Making It a Full Meal
This toast stands beautifully on its own but plays well with others when you want something more substantial. A soft poached egg perched on top turns it into a proper brunch plate with runny yolk mixing into the spicy kimchi brine. A small bowl of miso soup on the side rounds everything out with warmth. You could also crumble some firm tofu seasoned with soy sauce over the top for protein without the egg.
- Keep a batch of soft boiled eggs in the refrigerator for instant upgrading.
- Leftover kimchi juice stirred into mayonnaise creates a phenomenal condiment for sandwiches.
- Always let your avocado ripen at room temperature, then refrigerate it for one day to halt the process at peak creaminess.
Some recipes become staples not because they are revolutionary, but because they fit perfectly into the cracks of a busy life and still make you feel nourished. Keep kimchi in the fridge and an avocado on the counter, and breakfast will always have something exciting to say.
Recipe Q&A Section
- → Can I make this ahead of time?
-
It's best assembled just before eating. The avocado will brown and the toast can lose its crunch if prepared too far in advance. You can mash the avocado and store it with lime juice in an airtight container for a few hours if needed.
- → What type of kimchi works best?
-
Napa cabbage kimchi is ideal for its balance of crunch and tang. Well-fermented kimchi will have a stronger, more complex flavor. Chop it roughly so it distributes evenly over the avocado without sliding off.
- → How can I make this vegan?
-
Simply use kimchi made without fish sauce or shrimp paste. Many store-bought brands offer specifically vegan kimchi. Check the ingredient label carefully, as traditional kimchi typically contains seafood-based seasonings.
- → What bread works best for this toast?
-
Sourdough is a great choice because its tanginess complements the kimchi. Whole grain, multigrain, or seeded breads also work well and add extra texture and nutrition. For gluten-free diets, use your preferred GF loaf.

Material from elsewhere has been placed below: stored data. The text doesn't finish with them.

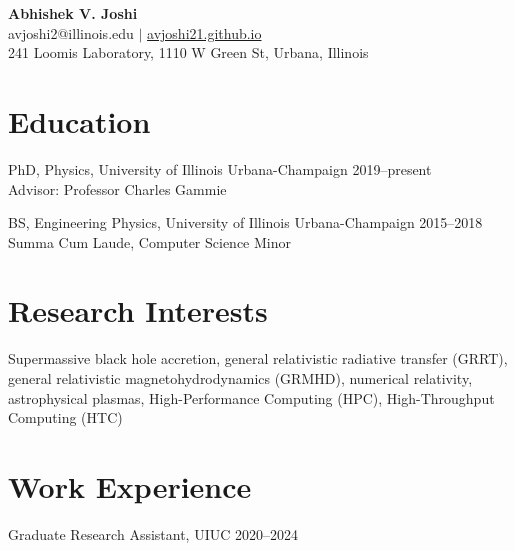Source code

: \documentclass[12pt]{article}
\begin{document}
\begin{center}
{\Large \bfseries Abhishek V. Joshi}\\\vspace{0.5em}
avjoshi2@illinois.edu $|$ \href{https://avjoshi21.github.io}{avjoshi21.github.io} \\\vspace{0.25em} 241 Loomis Laboratory, 1110 W Green St, Urbana, Illinois
\end{center}

\section*{Education}
PhD, Physics, University of Illinois Urbana-Champaign \hfill 2019--present\\
Advisor: Professor Charles Gammie  %


BS, Engineering Physics, University of Illinois Urbana-Champaign \hfill 2015--2018\\
{\small Summa Cum Laude, Computer Science Minor}%


\section*{Research Interests}
Supermassive black hole accretion, general relativistic radiative transfer (GRRT), general relativistic magnetohydrodynamics (GRMHD), numerical relativity, astrophysical plasmas, High-Performance Computing (HPC), High-Throughput Computing (HTC)   

\section*{Work Experience}
Graduate Research Assistant, UIUC \hfill 2020--2024
\end{document}
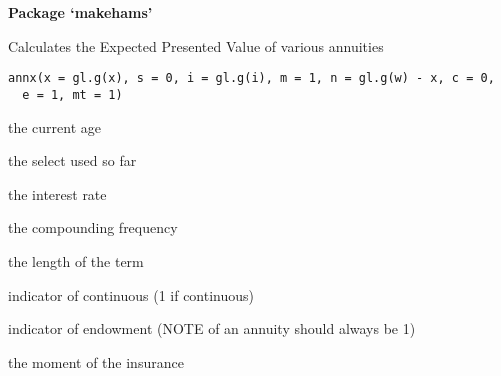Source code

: \documentclass[a4paper]{book}
\begin{document}
\chapter*{}
\begin{center}
{\textbf{\huge Package `makehams'}}
\par\bigskip{\large \today}
\end{center}
\begin{description}
\raggedright{}
\item[Title]
\item[Version]
\item[Description]
\item[Depends]
\item[License]
\item[LazyData]
\end{description}
%
\begin{Description}\relax
Calculates the Expected Presented Value of various annuities
\end{Description}
%
\begin{Usage}
\begin{verbatim}
annx(x = gl.g(x), s = 0, i = gl.g(i), m = 1, n = gl.g(w) - x, c = 0,
  e = 1, mt = 1)
\end{verbatim}
\end{Usage}
%
\begin{Arguments}
\begin{ldescription}
\item[\code{x}] the current age

\item[\code{s}] the select used so far

\item[\code{i}] the interest rate

\item[\code{m}] the compounding frequency

\item[\code{n}] the length of the term

\item[\code{c}] indicator of continuous (1 if continuous)

\item[\code{e}] indicator of endowment (NOTE of an annuity should always be 1)

\item[\code{mt}] the moment of the insurance
\end{ldescription}
\end{Arguments}
\end{document}
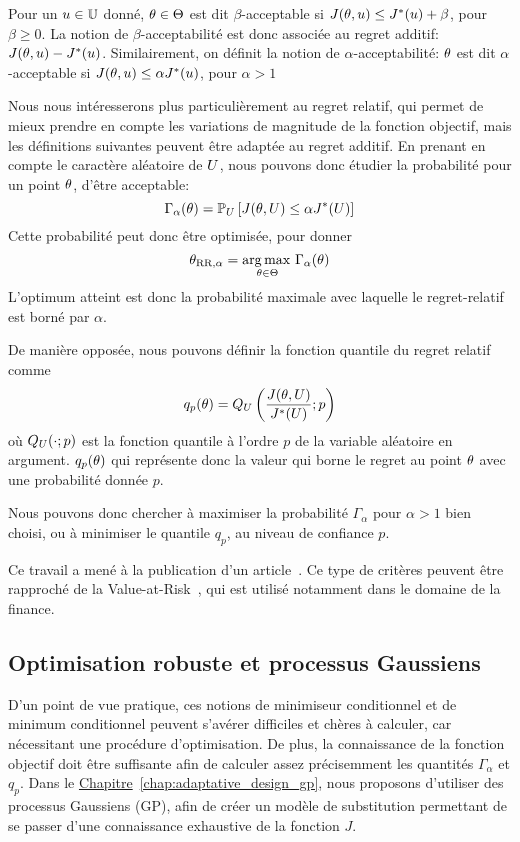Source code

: \documentclass[../../Main_ManuscritThese.tex]{subfiles}
\newcommand{\frchap}[1]{\hyperref[#1]{Chapitre}~\ref{#1}}
\begin{document}
Pour un $u\in\mathbb{U}$ donné, $\theta\in\Theta$ est dit
$\beta$-acceptable si $J(\theta, u) \leq J^*(u) + \beta$, pour $\beta \geq 0$. La notion
de $\beta$-acceptabilité est donc associée au regret additif: 
$J(\theta, u) - J^*(u)$.  Similairement, on définit la notion de
$\alpha$-acceptabilité: $\theta$ est dit $\alpha$-acceptable si
$J(\theta, u) \leq \alpha J^*(u)$, pour $\alpha > 1$

Nous nous intéresserons plus particulièrement au regret relatif, qui
permet de mieux prendre en compte les variations de magnitude de la
fonction objectif, mais les définitions suivantes peuvent être adaptée
au regret additif. En prenant en compte le caractère aléatoire de
$U$, nous pouvons donc étudier la probabilité pour un point $\theta$, d'être acceptable:
\begin{equation*}
\Gamma_{\alpha}(\theta) = \mathbb{P}_{U}\left[J(\theta,U) \leq \alpha J^*(U) \right]
\end{equation*}
Cette probabilité peut donc être optimisée, pour donner
\begin{equation}
  \theta_{\mathrm{RR},\alpha} = \operatorname*{arg\,max \,}_{\theta \in\Theta} \Gamma_\alpha(\theta)
\end{equation}
L'optimum atteint est donc la probabilité maximale avec laquelle le
regret-relatif est borné par $\alpha$.


  De manière opposée, nous pouvons définir la
fonction quantile du regret relatif comme
\begin{equation}
  q_p(\theta) = Q_{U}\left(\frac{J(\theta,U)}{J^*(U)};p\right)
\end{equation}
où $Q_{U}(\cdot;p)$ est la fonction quantile à l'ordre $p$ de la
variable aléatoire en argument. $q_p(\theta)$ qui représente donc la valeur qui
borne le regret au point $\theta$ avec une probabilité donnée $p$.

Nous pouvons donc chercher à maximiser la probabilité
$\Gamma_{\alpha}$ pour $\alpha > 1$ bien choisi, ou à minimiser le
quantile $q_p$, au niveau de confiance $p$.

Ce travail a mené à la publication d'un
article~\cite{trappler_robust_2020}. Ce type de critères peuvent être
rapproché de la Value-at-Risk~\cite{rockafellar_deviation_2002}, qui
est utilisé notamment dans le domaine de la finance.

\subsection*{Optimisation robuste et processus Gaussiens}
D'un point de vue pratique, ces notions de minimiseur conditionnel et
de minimum conditionnel peuvent s'avérer difficiles et chères à
calculer, car nécessitant une procédure d'optimisation. De plus, la
connaissance de la fonction objectif doit être suffisante afin de
calculer assez précisemment les quantités $\Gamma_{\alpha}$ et $q_p$.
Dans le \frchap{chap:adaptative_design_gp}, nous proposons d'utiliser
des processus Gaussiens (GP), afin de créer un modèle de substitution
permettant de se passer d'une connaissance exhaustive de la fonction
$J$.
\end{document}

- → How do I store leftover ingredients?
-
Keep leftover kimchi in its original container in the fridge, where it will continue to ferment slowly and last for months. Ripe avocados can be refrigerated for a day or two. Store extra lime juice in a sealed jar.
- → Can I add a protein to make it more filling?
-
A poached or fried egg on top is a popular addition that adds protein and richness. You could also include crumbled tofu, edamame, or a sprinkle of hemp seeds for plant-based protein options.